** EXERCISE DETAILS **
Copy out, exactly and with nothing else, the stretch of lines that starts at the line containing "ms\\\_support = NORMAL" and finishes at the end of the data.

▽

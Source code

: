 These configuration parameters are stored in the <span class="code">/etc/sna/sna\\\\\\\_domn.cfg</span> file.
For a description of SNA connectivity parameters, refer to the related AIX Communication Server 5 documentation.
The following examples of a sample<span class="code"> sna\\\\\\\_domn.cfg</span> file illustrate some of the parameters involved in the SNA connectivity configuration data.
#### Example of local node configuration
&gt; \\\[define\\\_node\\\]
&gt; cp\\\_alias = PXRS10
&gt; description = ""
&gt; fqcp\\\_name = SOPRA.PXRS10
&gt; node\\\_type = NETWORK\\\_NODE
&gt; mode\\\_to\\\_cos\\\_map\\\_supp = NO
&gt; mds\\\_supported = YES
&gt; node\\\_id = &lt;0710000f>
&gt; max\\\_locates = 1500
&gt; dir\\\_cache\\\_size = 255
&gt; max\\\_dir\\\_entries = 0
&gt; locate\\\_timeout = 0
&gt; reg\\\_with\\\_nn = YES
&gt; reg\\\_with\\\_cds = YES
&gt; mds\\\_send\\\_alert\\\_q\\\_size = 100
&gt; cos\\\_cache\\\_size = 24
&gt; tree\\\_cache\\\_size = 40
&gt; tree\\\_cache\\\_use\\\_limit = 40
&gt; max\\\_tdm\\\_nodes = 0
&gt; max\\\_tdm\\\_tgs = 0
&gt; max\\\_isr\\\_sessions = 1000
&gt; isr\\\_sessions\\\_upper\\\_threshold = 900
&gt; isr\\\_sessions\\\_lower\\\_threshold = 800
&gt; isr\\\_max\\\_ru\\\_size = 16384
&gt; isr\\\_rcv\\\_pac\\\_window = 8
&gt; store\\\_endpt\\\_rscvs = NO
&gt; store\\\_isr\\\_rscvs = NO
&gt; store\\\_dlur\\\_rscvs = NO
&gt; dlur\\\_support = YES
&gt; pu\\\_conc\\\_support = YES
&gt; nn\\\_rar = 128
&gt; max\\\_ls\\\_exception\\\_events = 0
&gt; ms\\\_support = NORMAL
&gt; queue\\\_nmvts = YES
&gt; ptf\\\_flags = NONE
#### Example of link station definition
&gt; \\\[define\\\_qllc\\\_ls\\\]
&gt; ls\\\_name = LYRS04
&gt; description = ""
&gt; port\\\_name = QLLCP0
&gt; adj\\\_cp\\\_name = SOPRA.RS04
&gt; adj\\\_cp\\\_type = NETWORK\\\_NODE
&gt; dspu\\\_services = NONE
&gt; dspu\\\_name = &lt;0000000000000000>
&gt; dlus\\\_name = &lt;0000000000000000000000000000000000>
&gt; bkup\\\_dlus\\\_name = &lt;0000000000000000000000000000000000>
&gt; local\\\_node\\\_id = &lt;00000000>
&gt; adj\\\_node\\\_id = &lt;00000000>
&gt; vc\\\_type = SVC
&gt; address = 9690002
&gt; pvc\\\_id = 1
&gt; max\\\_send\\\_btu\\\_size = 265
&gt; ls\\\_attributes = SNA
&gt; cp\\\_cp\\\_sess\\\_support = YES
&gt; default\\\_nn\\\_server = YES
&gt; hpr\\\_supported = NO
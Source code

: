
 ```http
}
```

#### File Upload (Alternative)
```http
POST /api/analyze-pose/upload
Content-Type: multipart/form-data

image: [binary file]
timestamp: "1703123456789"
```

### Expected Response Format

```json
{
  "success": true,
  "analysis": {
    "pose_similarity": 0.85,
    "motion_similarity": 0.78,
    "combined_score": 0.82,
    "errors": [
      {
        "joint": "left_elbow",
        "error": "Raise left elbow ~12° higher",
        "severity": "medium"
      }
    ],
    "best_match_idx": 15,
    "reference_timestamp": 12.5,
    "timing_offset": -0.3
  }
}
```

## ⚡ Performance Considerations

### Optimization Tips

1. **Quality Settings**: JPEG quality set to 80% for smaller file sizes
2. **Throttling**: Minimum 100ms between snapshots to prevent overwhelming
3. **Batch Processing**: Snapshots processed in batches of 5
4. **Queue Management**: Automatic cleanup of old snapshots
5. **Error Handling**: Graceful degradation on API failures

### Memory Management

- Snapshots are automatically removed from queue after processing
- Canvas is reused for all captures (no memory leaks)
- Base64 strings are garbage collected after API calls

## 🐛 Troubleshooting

△

** TASK ANSWER **
&gt; ms\\\_support = NORMAL
&gt; queue\\\_nmvts = YES
&gt; ptf\\\_flags = NONE
#### Example of link station definition
&gt; \\\[define\\\_qllc\\\_ls\\\]
&gt; ls\\\_name = LYRS04
&gt; description = ""
&gt; port\\\_name = QLLCP0
&gt; adj\\\_cp\\\_name = SOPRA.RS04
&gt; adj\\\_cp\\\_type = NETWORK\\\_NODE
&gt; dspu\\\_services = NONE
&gt; dspu\\\_name = &lt;0000000000000000>
&gt; dlus\\\_name = &lt;0000000000000000000000000000000000>
&gt; bkup\\\_dlus\\\_name = &lt;0000000000000000000000000000000000>
&gt; local\\\_node\\\_id = &lt;00000000>
&gt; adj\\\_node\\\_id = &lt;00000000>
&gt; vc\\\_type = SVC
&gt; address = 9690002
&gt; pvc\\\_id = 1
&gt; max\\\_send\\\_btu\\\_size = 265
&gt; ls\\\_attributes = SNA
&gt; cp\\\_cp\\\_sess\\\_support = YES
&gt; default\\\_nn\\\_server = YES
&gt; hpr\\\_supported = NO
Source code

:
 ```http
}
```

#### File Upload (Alternative)
```http
POST /api/analyze-pose/upload
Content-Type: multipart/form-data

image: [binary file]
timestamp: "1703123456789"
```

### Expected Response Format

```json
{
  "success": true,
  "analysis": {
    "pose_similarity": 0.85,
    "motion_similarity": 0.78,
    "combined_score": 0.82,
    "errors": [
      {
        "joint": "left_elbow",
        "error": "Raise left elbow ~12° higher",
        "severity": "medium"
      }
    ],
    "best_match_idx": 15,
    "reference_timestamp": 12.5,
    "timing_offset": -0.3
  }
}
```

## ⚡ Performance Considerations

### Optimization Tips

1. **Quality Settings**: JPEG quality set to 80% for smaller file sizes
2. **Throttling**: Minimum 100ms between snapshots to prevent overwhelming
3. **Batch Processing**: Snapshots processed in batches of 5
4. **Queue Management**: Automatic cleanup of old snapshots
5. **Error Handling**: Graceful degradation on API failures

### Memory Management

- Snapshots are automatically removed from queue after processing
- Canvas is reused for all captures (no memory leaks)
- Base64 strings are garbage collected after API calls

## 🐛 Troubleshooting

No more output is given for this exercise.